Henri Szeps OAM, (born 2 October 1943) alternatively Henry Szeps, is an Australian character actor of theatre and television. He has also featured in films and worked in voice roles, and has worked in productions in the United Kingdom.

Early life 
Szeps was born in Lausanne, Switzerland to Polish parents. Due to the German invasion of Poland during World War II, his parents fled to France in 1938. His father left the family to join the French Resistance. In 1943, his mother and three-year-old sister made their way to a refugee camp in Lausanne, where Henri was born. At 1 months he was fostered to a Swiss couple in Blumenstein. His mother reclaimed him when he was three years old, and returned to the Swiss couple when he was 4. He was reclaimed by his mother to Paris, and due to her illness, at the age of six was placed at the Rothschild Orphanage. He came to Sydney, Australia at the age of eight in 1951 or 1952 with his mother and sister.

Career 
Szeps studied acting at Ensemble Theatre during weekends, under the direction of Hayes Gordon, while gaining science and electrical engineering degrees at Sydney University.
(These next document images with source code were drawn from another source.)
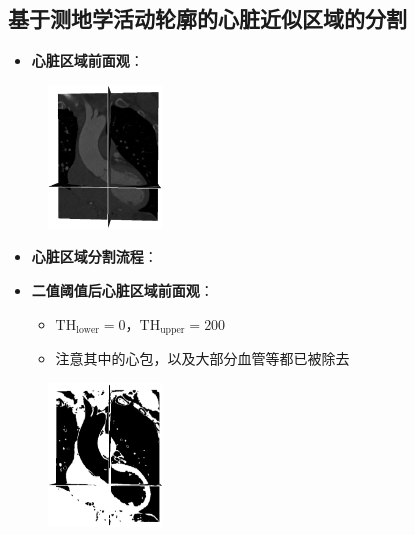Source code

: \subsection[心脏分割]{基于测地学活动轮廓的心脏近似区域的分割}

\begin{frame}
\begin{itemize}
  \item \textbf{心脏区域前面观}：
\end{itemize}
\begin{figure}[t]
\centering
\includegraphics[height=1.5in]{../../Figures/gac/heart/original.eps}
\end{figure}
\end{frame}

\begin{frame}
\begin{itemize}
  \item \textbf{心脏区域分割流程}：
\end{itemize}
\begin{figure}[t]
\centering

\end{figure}
\end{frame}

\begin{frame}
\begin{itemize}
  \item \textbf{二值阈值后心脏区域前面观}：
  \begin{itemize}
    \item $\text{TH}_{\text{lower}} = 0$，$\text{TH}_{\text{upper}} = 200$
    \item 注意其中的心包，以及大部分血管等都已被除去
  \end{itemize}
\end{itemize}
\begin{figure}[t]
\centering
\includegraphics[height=1.5in]{../../Figures/gac/heart/binary_threshold.eps}
\end{figure}
\end{frame}

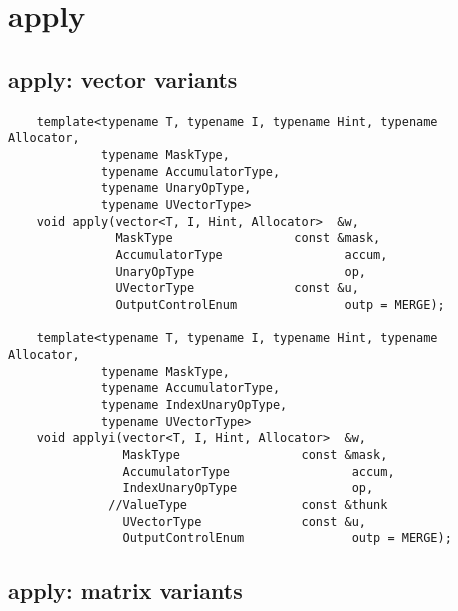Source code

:\section{{\sf apply}}


\subsection{{\sf apply}: vector variants}

\paragraph{\syntax}

\begin{verbatim}
    template<typename T, typename I, typename Hint, typename Allocator,
             typename MaskType,
             typename AccumulatorType,
             typename UnaryOpType,
             typename UVectorType>
    void apply(vector<T, I, Hint, Allocator>  &w,
               MaskType                 const &mask,
               AccumulatorType                 accum,
               UnaryOpType                     op,
               UVectorType              const &u,
               OutputControlEnum               outp = MERGE);

    template<typename T, typename I, typename Hint, typename Allocator,
             typename MaskType,
             typename AccumulatorType,
             typename IndexUnaryOpType,
             typename UVectorType>
    void applyi(vector<T, I, Hint, Allocator>  &w,
                MaskType                 const &mask,
                AccumulatorType                 accum,
                IndexUnaryOpType                op,
              //ValueType                const &thunk
                UVectorType              const &u,
                OutputControlEnum               outp = MERGE);

\end{verbatim}

\subsection{{\sf apply}: matrix variants}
In 1963, while sitting for the BSc in maths and physics during the day he was appearing every night at the Ensemble Theatre in his first play there, called The Physicists, which ran for six months.

Szeps is probably best known for his role as selfish dentist Robert Beare in the classic Australian television comedy series Mother and Son (1984 to 1994), with Garry McDonald, Ruth Cracknell and Judy Morris. Another prominent role was in Palace of Dreams for which he received a Penguin Award.
He played the Doctor in the world première of David Williamson's play, Travelling North, and was asked to repeat the performance in the 1987 film, with Leo McKern & Graham Kennedy.

He appeared in 1981 TV movie A Step in the Right Direction.

Szeps won the Penguin Award for best actor for ABC's 10 part series Palace of Dreams.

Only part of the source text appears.